Sharp pen, sharper mind t.v.r. shenoy

T.V.R. Shenoy came to Malayala Manorama, at that time published only from Kottayam, with a reference letter from his teacher K.C. Abraham, who would later become the governor of Andhra Pradesh. Shenoy had already worked in a couple of newspapers in Mumbai by then, but was now keen to work in Kerala.

My father, K.M. Mathew, interviewed him and sent him to his elder brother K.M. Cherian. Cherian just could not help his puckish humour when he noted that the young man, Thaliyadiparambil Vittappa Ramachandra Shenoy, was a Gowda Saraswat Brahmin, who are called Konkanis in folk tongue. The interview went somewhat like this.

From Kottayam, Shenoy went to cover the 1965 war (he had volunteered; perhaps a first among regional language journalists those days to report from the war front).

Then he moved to Delhi. I joined him there in 1968, and my first assignment was to cover the AICC session in Hyderabad.

That was the last session of the undivided Congress. Those days defections used to be very frequent, and defectors were called Ayarams and Gayarams, after one Gaya Lal of the Haryana Assembly defected more than thrice in a fortnight. Shenoy asked me to write a piece on all the Ayaram-Gayarams. He liked my piece, but he also reeled out the names I had missed.

Shenoy had his right-wing political convictions even then. But, he had more friends in the leftist and centrist parties. I would particularly name A.K. Antony, who had also been his pal in Maharaja’s College, Kochi. On the campus he also had a charming political rival, a girl by name Sarojam. She had lost to him in campus polls, but Shenoy made up for that by proposing to her. And, she accepted. Till today, Sarojam has been her husband’s greatest admirer.

On the everyday reporting rounds in Delhi, Shenoy introduced me to people of all hues—leftists, rightists and centrists—men who were already, or were on the way to become doyens of Kerala and national politics. He knew them all. And, most were his first-name friends.

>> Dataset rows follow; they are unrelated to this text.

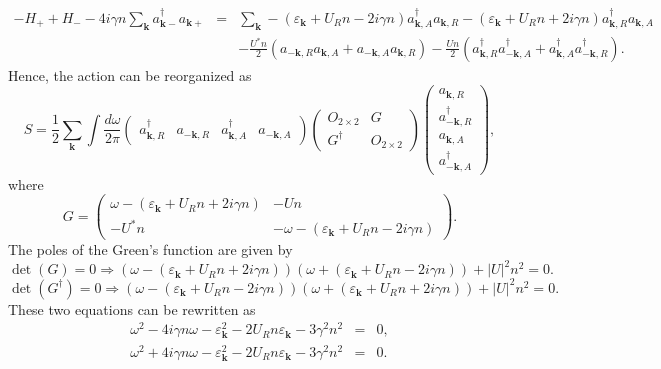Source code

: \documentclass[aps,superscriptaddress,notitlepage,longbibliography]{revtex4-1}
\begin{document}
\begin{eqnarray}
-H_{+}+H_{-}-4i\gamma n\sum_{\bm{k}}a_{\bm{k}-}^{\dagger}a_{\bm{k}+} & = & \sum_{\bm{k}}-(\varepsilon_{\bm{k}}+U_{R}n-2i\gamma n)a_{\bm{k},A}^{\dagger}a_{\bm{k},R}-(\varepsilon_{\bm{k}}+U_{R}n+2i\gamma n)a_{\bm{k},R}^{\dagger}a_{\bm{k},A}\nonumber \\
 &  & -\frac{U^{\ast}n}{2}(a_{-\bm{k},R}a_{\bm{k},A}+a_{-\bm{k},A}a_{\bm{k},R})-\frac{Un}{2}(a_{\bm{k},R}^{\dagger}a_{-\bm{k},A}^{\dagger}+a_{\bm{k},A}^{\dagger}a_{-\bm{k},R}^{\dagger}).
\end{eqnarray}
Hence, the action can be reorganized as 
\begin{equation}
S=\frac{1}{2}\sum_{\bm{k}}\int\frac{d\omega}{2\pi}\left(\begin{array}{cccc}
a_{\bm{k},R}^{\dagger} & a_{-\bm{k},R} & a_{\bm{k},A}^{\dagger} & a_{-\bm{k},A}\end{array}\right)\left(\begin{array}{cc}
O_{2\times2} & G\\
G^{\dagger} & O_{2\times2}
\end{array}\right)\left(\begin{array}{c}
a_{\bm{k},R}\\
a_{-\bm{k},R}^{\dagger}\\
a_{\bm{k},A}\\
a_{-\bm{k},A}^{\dagger}
\end{array}\right),\label{eq:action4}
\end{equation}
where 
\begin{equation}
G=\left(\begin{array}{cc}
\omega-(\varepsilon_{\bm{k}}+U_{R}n+2i\gamma n) & -Un\\
-U^{\ast}n & -\omega-(\varepsilon_{\bm{k}}+U_{R}n-2i\gamma n)
\end{array}\right).
\end{equation}
The poles of the Green's function are given by 
\begin{equation}
\det(G)=0\Rightarrow(\omega-(\varepsilon_{\bm{k}}+U_{R}n+2i\gamma n))(\omega+(\varepsilon_{\bm{k}}+U_{R}n-2i\gamma n))+|U|^{2}n^{2}=0.
\end{equation}
\begin{equation}
\det(G^{\dagger})=0\Rightarrow(\omega-(\varepsilon_{\bm{k}}+U_{R}n-2i\gamma n))(\omega+(\varepsilon_{\bm{k}}+U_{R}n+2i\gamma n))+|U|^{2}n^{2}=0.
\end{equation}
These two equations can be rewritten as 
\begin{eqnarray}
\omega^{2}-4i\gamma n\omega-\varepsilon_{\bm{k}}^{2}-2U_{R}n\varepsilon_{\bm{k}}-3\gamma^{2}n^{2} & = & 0,\\
\omega^{2}+4i\gamma n\omega-\varepsilon_{\bm{k}}^{2}-2U_{R}n\varepsilon_{\bm{k}}-3\gamma^{2}n^{2} & = & 0.
\end{eqnarray}
\end{document}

Not just politicians, his circle of friends included academicians, diplomats, businessmen, civil servants, soldiers, bankers, artists… you name them. He used to entertain them all with free flow of drinks, food (he was a connoisseur of both) and anecdote-laden stories, either in the Press Club or at his home.

He could tolerate anyone, except fools. It was an experience to be around when he was with his two close friends, Mohan Ram, who was a leftist, and Nihal Singh, who was a centrist. I used to think of them—a leftist, a rightist and a centrist.

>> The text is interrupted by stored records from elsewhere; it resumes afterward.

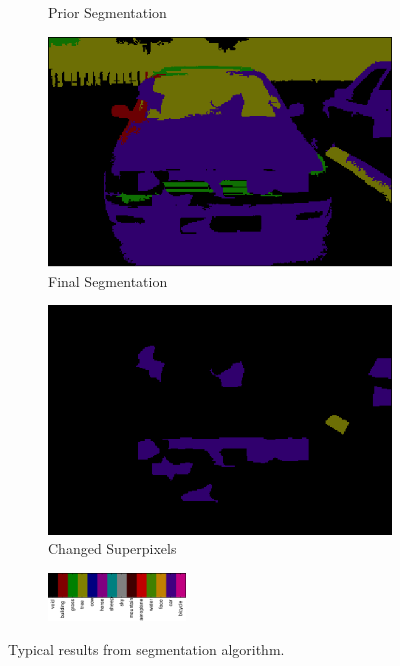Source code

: \documentclass{article} %
\begin{document}
\begin{figure}[htb]
\begin{subfigure}[t]{0.19\textwidth}
		\parbox{0.95\textwidth}{\caption{Prior Segmentation \label{fig:prior_car}}}
	\end{subfigure}
	\begin{subfigure}[t]{0.19\textwidth}
		\centering
		\includegraphics[width = \textwidth]{./img/7_18_s_final.png}
		\parbox{0.95\textwidth}{\caption{Final Segmentation \label{fig:final_car}}}
	\end{subfigure}
	\begin{subfigure}[t]{0.19\textwidth}
		\centering
		\includegraphics[width = \textwidth]{./img/7_18_s_changed.png}
		\parbox{0.95\textwidth}{\caption{Changed Superpixels \label{fig:changed_car}}}
	\end{subfigure}


	\begin{subfigure}[t]{\textwidth}
		\centering
		\includegraphics[width = 0.4\textwidth]{./img/legend-rot.png}
	\end{subfigure}
	\caption{Typical results from segmentation algorithm.}
	\label{fig:result}
\end{figure}
\end{document}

Always smiling, cordial and gentle, Shenoy also had a short temper. Once a senior politician from Kerala wanted a particular news item to be carried. When he realised that Shenoy was not very keen, he simply dropped the name of K.M. Cherian, who was then chief editor.

Our relationship extended to our families. Even when I had to take an early morning train, Shenoy would personally drive me to the station in the biting cold. We got closer when he had to be away in England on a Thomson Foundation scholarship. He asked me to look after his son Ajith, whom I grew very fond of, and who called me uncle.

As the Delhi bureau chief of THE WEEK, and later its editor, Shenoy carved a niche for the magazine in the national mediascape. He managed interviews with the high and the mighty, and led the political reporting team with élan. Even after he left us to join Sunday Mail for a brief while, and then to pursue his political interests, he contributed a column to THE WEEK. His Last Word, always composed in the typical crisp Shenoy style of short sentences, still remains one of the most popular columns ever.

I remember well his daughter Sujata’s wedding, which also witnessed a surprise political marriage. At the wedding day breakfast, he placed me between L.K. Advani and Kanshi Ram. Advani had always been his close friend and they had been ideological comrades. But few knew till then that Shenoy had also been a close friend of Kanshi Ram, long before Delhi’s politicians and journalists had known of his existence. It was at that wedding in 1995 that Shenoy brokered a political alliance between the BJP and the BSP, which would lead to the formation of Mayawati’s first government in Uttar Pradesh.

I always knew that Shenoy, despite being a very rational person, also had an emotional side. But the first time I saw him break down was when he came to see us on the day we lost our father—August 1, 2010. He went round the coffin, paid obeisance, and broke down.

Later Shenoy told me that my father had not only given him a job, but also saved his job. Sometime in the 1970s or early 1980s, Indira Gandhi’s PMO had been quite upset about Shenoy’s critical writings. One day, Mrs Gandhi’s all-powerful principal secretary P.C. Alexander, who was a very close family friend of ours, asked my father to sack Shenoy. “Over my dead body,” was my father’s retort. Interestingly, my father never told Shenoy about it. Shenoy learnt of it from his sources in the PMO.